Pride and Prejudice and Mistletoe by Melissa de la Cruz: I was hoping this would be a fun, frothy read, but it was disappointing. The book had barely any connection to Pride and Prejudice other than the names (of course there was none of the satire and social commentary of the original), plot points were so crammed into the narrative that the timeline made no sense, and the adult characters behaved like teenagers. The overall impression was that of a story too hastily written. (For those of you curious about the movie version: Hallmark sanitized the heck out of it, getting rid of the gay couple, the drinking, the kissing, and the character conflicts.)

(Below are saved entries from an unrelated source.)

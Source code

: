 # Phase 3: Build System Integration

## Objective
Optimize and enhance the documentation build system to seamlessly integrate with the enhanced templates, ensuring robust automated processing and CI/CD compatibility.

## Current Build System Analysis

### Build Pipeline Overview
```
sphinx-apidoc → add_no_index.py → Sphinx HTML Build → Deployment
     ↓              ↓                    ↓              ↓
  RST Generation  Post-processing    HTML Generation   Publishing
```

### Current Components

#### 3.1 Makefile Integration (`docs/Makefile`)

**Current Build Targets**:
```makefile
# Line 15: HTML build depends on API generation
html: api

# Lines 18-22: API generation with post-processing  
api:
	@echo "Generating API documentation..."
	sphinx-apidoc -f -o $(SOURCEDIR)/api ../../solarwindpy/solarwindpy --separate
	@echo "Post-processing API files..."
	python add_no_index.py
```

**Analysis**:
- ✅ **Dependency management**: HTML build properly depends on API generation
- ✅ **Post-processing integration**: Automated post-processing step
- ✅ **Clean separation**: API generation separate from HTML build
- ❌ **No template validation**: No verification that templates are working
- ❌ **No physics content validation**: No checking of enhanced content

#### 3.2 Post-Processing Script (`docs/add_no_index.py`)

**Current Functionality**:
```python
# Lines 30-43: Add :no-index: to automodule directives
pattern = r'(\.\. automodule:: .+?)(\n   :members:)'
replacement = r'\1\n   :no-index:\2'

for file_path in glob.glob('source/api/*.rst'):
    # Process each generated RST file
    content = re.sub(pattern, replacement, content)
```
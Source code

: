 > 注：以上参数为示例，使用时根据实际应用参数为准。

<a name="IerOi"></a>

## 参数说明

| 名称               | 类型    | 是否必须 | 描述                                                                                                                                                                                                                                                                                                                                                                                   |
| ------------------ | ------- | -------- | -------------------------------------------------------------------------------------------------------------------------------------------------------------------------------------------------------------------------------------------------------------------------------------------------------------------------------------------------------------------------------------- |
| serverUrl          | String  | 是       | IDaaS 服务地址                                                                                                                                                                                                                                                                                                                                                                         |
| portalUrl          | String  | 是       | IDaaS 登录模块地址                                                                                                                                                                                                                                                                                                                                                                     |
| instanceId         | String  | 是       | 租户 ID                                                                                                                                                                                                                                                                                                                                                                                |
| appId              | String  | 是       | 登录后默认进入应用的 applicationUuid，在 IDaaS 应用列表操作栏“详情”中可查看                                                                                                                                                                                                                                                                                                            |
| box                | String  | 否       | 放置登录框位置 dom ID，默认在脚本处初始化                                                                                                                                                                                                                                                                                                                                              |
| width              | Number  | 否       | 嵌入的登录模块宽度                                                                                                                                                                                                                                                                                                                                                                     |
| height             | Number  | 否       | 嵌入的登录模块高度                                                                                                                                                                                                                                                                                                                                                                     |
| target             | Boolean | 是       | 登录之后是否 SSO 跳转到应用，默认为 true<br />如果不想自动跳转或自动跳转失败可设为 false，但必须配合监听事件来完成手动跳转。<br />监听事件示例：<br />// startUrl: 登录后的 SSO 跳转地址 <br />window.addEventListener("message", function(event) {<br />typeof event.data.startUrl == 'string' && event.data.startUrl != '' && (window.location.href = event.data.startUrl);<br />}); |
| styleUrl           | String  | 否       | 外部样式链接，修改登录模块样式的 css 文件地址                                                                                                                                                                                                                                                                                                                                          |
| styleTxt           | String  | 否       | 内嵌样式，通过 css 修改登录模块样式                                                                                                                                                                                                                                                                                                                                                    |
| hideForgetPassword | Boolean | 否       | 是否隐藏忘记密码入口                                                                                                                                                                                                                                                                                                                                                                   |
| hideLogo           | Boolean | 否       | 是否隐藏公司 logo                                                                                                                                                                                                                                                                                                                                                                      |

The Mistletoe Murder and other Stories by P.D. James: James's first four Christmas-themed mysteries, written annually for a newspaper I think, were exactly the kind of cozy, wintry stories I was in the mood for. My only complaint was that they were too short.
Hiddensee by Gregory Maguire: Maguire's latest novel purports to be an origin story for Herr Drosselmeier and the Nutcracker, but it was so much more than that. Maguire weaved together 18th century German life, fairy tales and folklore, and even a little Greek mythology into the story of Dirk, a foundling who has a fatal yet magical encounter in a sacred forest. Because of that, or perhaps his childhood or his nature, Dirk grows up caught between two worlds, not quite able to fit in to Bavarian society yet also not quite able to acknowledge the magic that clings to him. Maguire's voice is timeless yet wry, and the result is thoroughly lovely and sad.